Journeyman from Wisconsin wins new Dodge truck from Towbin Dodge
LAS VEGAS – More than 275 sheet metal apprentices and their families from the United States and Canada ventured to Las Vegas March 6-10 for the Annual International Sheet Metal Competition hosted by the International Training Institute (ITI) for the sheet metal and air conditioning industry.
Video of the contest can be found here.
Five apprentices from Sheet Metal Local Joint Apprenticeship Training Centers around the United States took top honors in the five sheet metal disciplines open to apprentices only: HVAC (heating, ventilating and air conditioning), industrial/welding, service, architectural and TAB (Test Adjust Balance in heating and air conditioning).

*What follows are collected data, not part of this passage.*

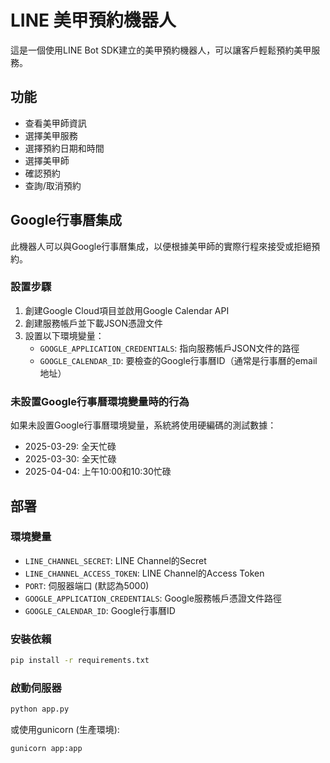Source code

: # LINE 美甲預約機器人

這是一個使用LINE Bot SDK建立的美甲預約機器人，可以讓客戶輕鬆預約美甲服務。

## 功能

- 查看美甲師資訊
- 選擇美甲服務
- 選擇預約日期和時間
- 選擇美甲師
- 確認預約
- 查詢/取消預約

## Google行事曆集成

此機器人可以與Google行事曆集成，以便根據美甲師的實際行程來接受或拒絕預約。

### 設置步驟

1. 創建Google Cloud項目並啟用Google Calendar API
2. 創建服務帳戶並下載JSON憑證文件
3. 設置以下環境變量：
   - `GOOGLE_APPLICATION_CREDENTIALS`: 指向服務帳戶JSON文件的路徑
   - `GOOGLE_CALENDAR_ID`: 要檢查的Google行事曆ID（通常是行事曆的email地址）

### 未設置Google行事曆環境變量時的行為

如果未設置Google行事曆環境變量，系統將使用硬編碼的測試數據：
- 2025-03-29: 全天忙碌
- 2025-03-30: 全天忙碌
- 2025-04-04: 上午10:00和10:30忙碌

## 部署

### 環境變量

- `LINE_CHANNEL_SECRET`: LINE Channel的Secret
- `LINE_CHANNEL_ACCESS_TOKEN`: LINE Channel的Access Token
- `PORT`: 伺服器端口 (默認為5000)
- `GOOGLE_APPLICATION_CREDENTIALS`: Google服務帳戶憑證文件路徑
- `GOOGLE_CALENDAR_ID`: Google行事曆ID

### 安裝依賴

```bash
pip install -r requirements.txt
```

### 啟動伺服器

```bash
python app.py
```

或使用gunicorn (生產環境):

```bash
gunicorn app:app
```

The detailing category was added as a result of a shift in the industry. Detailing skills – which allow sheet metal workers to generate and manage building data on the computer using BIM (building information modeling) software – are becoming increasingly in-demand in the industry.
To encourage sheet metal workers to get certified in ITI’s Benchmark BIM training software, ITI awarded the winner of the detailing category with a brand new Dodge truck from Towbin Dodge.
“This contest is proof of the top talent our industry has to offer,” said James Shoulders, executive administrator for ITI. “All the contestants did a great job and really showed what they can bring to any job they’re hired for.”
The first place winners, announced at the banquet the evening of March 9, include:
Industrial: Ryan Burton, 29, of Kansas City, MO
Architectural: Matthew Postma, 24, of Everett, WA
HVAC: Nick Bundy, 31, of McCleary, WA
Service: Daniel See, 27, of Sacramento, CA
Testing Adjusting Balancing (TAB): Casey Wilson-Williams, 29, of Gig Harbor, WA
Randy Girard, 38, of Muskego, WI – employed by Illingworth-Kilgust Mechanical out of Madison, WI – received first place in the detailing category and drove away with the big prize – the biggest ever awarded at the contest – the Dodge truck.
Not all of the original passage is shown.